Non possiamo solo badare al nostro piccolo gradino, a capire come fare bene il nostro, ma dobbiamo allargare la nostra visione al complessivo, alzare gli occhi a tutta l’infinita scala davanti a noi, sentirci a tutti gli effetti parte della letteratura e cercare di capire in che senso vada (compresa la predominanza della letteratura straniera in Italia). Dovremmo tentare di capire i tratti dei lettori, proprio perché come blog possiamo essere più ricettivi verso i singoli pareri, più vicini ai fruitori ultimi e di conseguenza abbiamo anche una certa responsabilità verso la cultura che tanto ci sta a cuore. Cercare di coltivare bene il nostro orto, cercar di collegare i nostri orti, cercare di invitarci più gente possibile ma anche badare a tutto l’insieme sapendo di poter svolgere un ruolo importante nel complesso.
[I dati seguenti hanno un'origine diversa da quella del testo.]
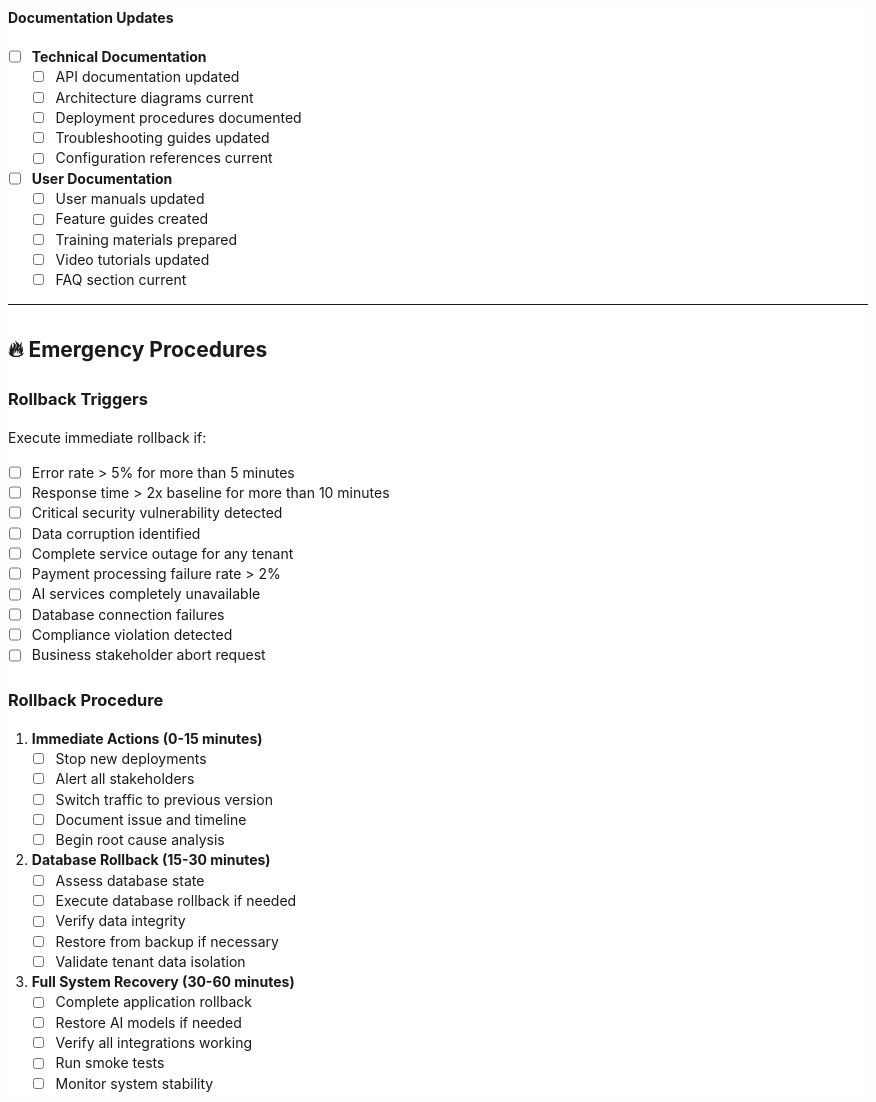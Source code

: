 #### Documentation Updates
- [ ] **Technical Documentation**
  - [ ] API documentation updated
  - [ ] Architecture diagrams current
  - [ ] Deployment procedures documented
  - [ ] Troubleshooting guides updated
  - [ ] Configuration references current

- [ ] **User Documentation**
  - [ ] User manuals updated
  - [ ] Feature guides created
  - [ ] Training materials prepared
  - [ ] Video tutorials updated
  - [ ] FAQ section current

---

## 🔥 Emergency Procedures

### Rollback Triggers
Execute immediate rollback if:
- [ ] Error rate > 5% for more than 5 minutes
- [ ] Response time > 2x baseline for more than 10 minutes
- [ ] Critical security vulnerability detected
- [ ] Data corruption identified
- [ ] Complete service outage for any tenant
- [ ] Payment processing failure rate > 2%
- [ ] AI services completely unavailable
- [ ] Database connection failures
- [ ] Compliance violation detected
- [ ] Business stakeholder abort request

### Rollback Procedure
1. **Immediate Actions (0-15 minutes)**
   - [ ] Stop new deployments
   - [ ] Alert all stakeholders
   - [ ] Switch traffic to previous version
   - [ ] Document issue and timeline
   - [ ] Begin root cause analysis

2. **Database Rollback (15-30 minutes)**
   - [ ] Assess database state
   - [ ] Execute database rollback if needed
   - [ ] Verify data integrity
   - [ ] Restore from backup if necessary
   - [ ] Validate tenant data isolation

3. **Full System Recovery (30-60 minutes)**
   - [ ] Complete application rollback
   - [ ] Restore AI models if needed
   - [ ] Verify all integrations working
   - [ ] Run smoke tests
   - [ ] Monitor system stability
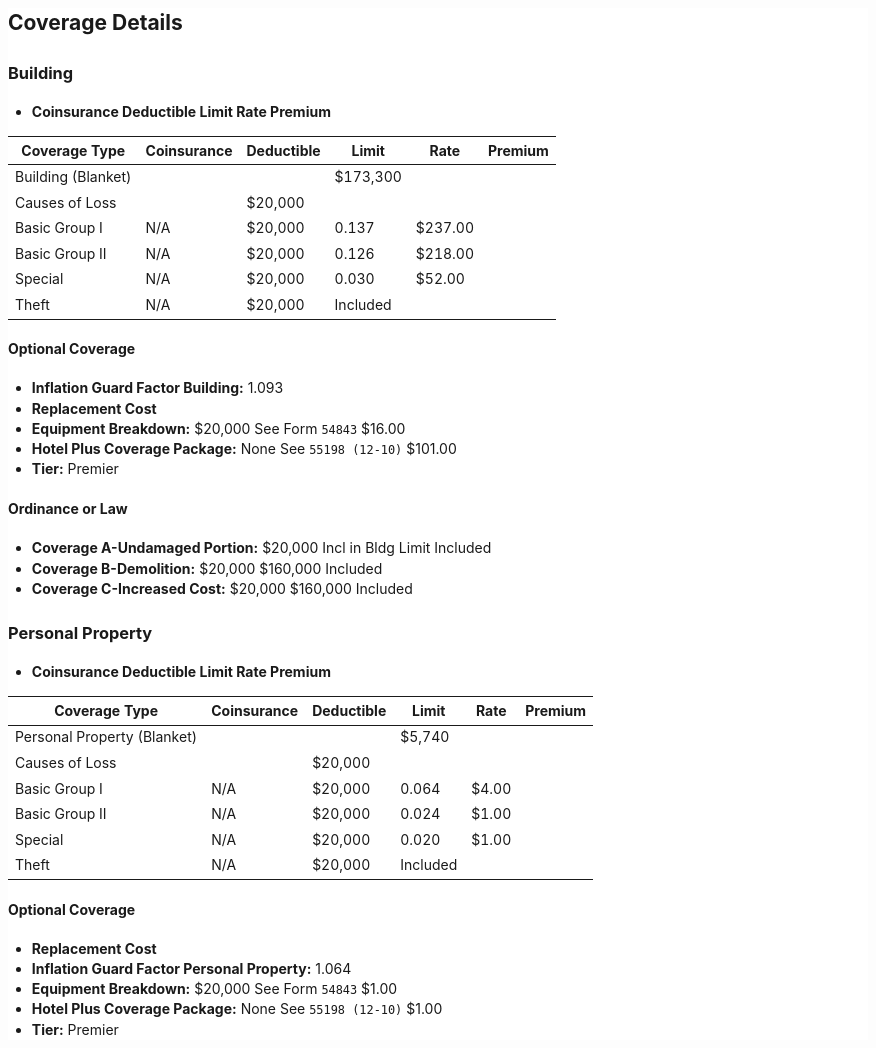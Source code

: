 ## Coverage Details

### Building

- **Coinsurance Deductible Limit Rate Premium**

| Coverage Type       | Coinsurance | Deductible | Limit  | Rate  | Premium |
|---------------------|-------------|------------|--------|-------|---------|
| Building (Blanket)  |             |            | $173,300 |       |         |
| Causes of Loss      |             | $20,000    |        |       |         |
| Basic Group I       | N/A         | $20,000    | 0.137  | $237.00 |
| Basic Group II      | N/A         | $20,000    | 0.126  | $218.00 |
| Special             | N/A         | $20,000    | 0.030  | $52.00  |
| Theft               | N/A         | $20,000    | Included |       |         |

#### Optional Coverage

- **Inflation Guard Factor Building:** 1.093
- **Replacement Cost**
- **Equipment Breakdown:** $20,000 See Form `54843` $16.00
- **Hotel Plus Coverage Package:** None See `55198 (12-10)` $101.00
- **Tier:** Premier

#### Ordinance or Law

- **Coverage A-Undamaged Portion:** $20,000 Incl in Bldg Limit Included
- **Coverage B-Demolition:** $20,000 $160,000 Included
- **Coverage C-Increased Cost:** $20,000 $160,000 Included

### Personal Property

- **Coinsurance Deductible Limit Rate Premium**

| Coverage Type       | Coinsurance | Deductible | Limit  | Rate  | Premium |
|---------------------|-------------|------------|--------|-------|---------|
| Personal Property (Blanket) |     |            | $5,740 |       |         |
| Causes of Loss      |             | $20,000    |        |       |         |
| Basic Group I       | N/A         | $20,000    | 0.064  | $4.00  |
| Basic Group II      | N/A         | $20,000    | 0.024  | $1.00  |
| Special             | N/A         | $20,000    | 0.020  | $1.00  |
| Theft               | N/A         | $20,000    | Included |       |         |

#### Optional Coverage

- **Replacement Cost**
- **Inflation Guard Factor Personal Property:** 1.064
- **Equipment Breakdown:** $20,000 See Form `54843` $1.00
- **Hotel Plus Coverage Package:** None See `55198 (12-10)` $1.00
- **Tier:** Premier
Il rischio dei blog è che rimangano a sgomitarsi all’interno della situazione complessiva, adattandosi, piegandosi alle logiche, tirandosi per i capelli i pochi lettori e facendo scappare anche quelli bombardandoli (in questo senso il dover sempre e comunque mangiare non aiuta certo, ma anche la volontà di diventare autorevoli può essere mortifera). Rischiamo di trattare i lettori così come li trattano i nostri editori, come clienti, come realtà consumanti, e non come persone che vogliono crescere e vogliono potersi fidare. Non dobbiamo perdere una spinta verso la crescita culturale, non dobbiamo dimenticarci del valore culturale del nostro prodotto ma nemmeno di quali possono essere i nostri lettori e di cosa vogliono.

Il sistema sta cambiando e noi possiamo essere una forza attiva nel cambiamento, ma dobbiamo sapere in che direzione vogliamo andare, non lasciandoci andare a badare solo al nostro orticello, sentendo una spinta idealista se non ideologica. Altrimenti rischiamo una tempesta perfettamente ferma anziché perfetta.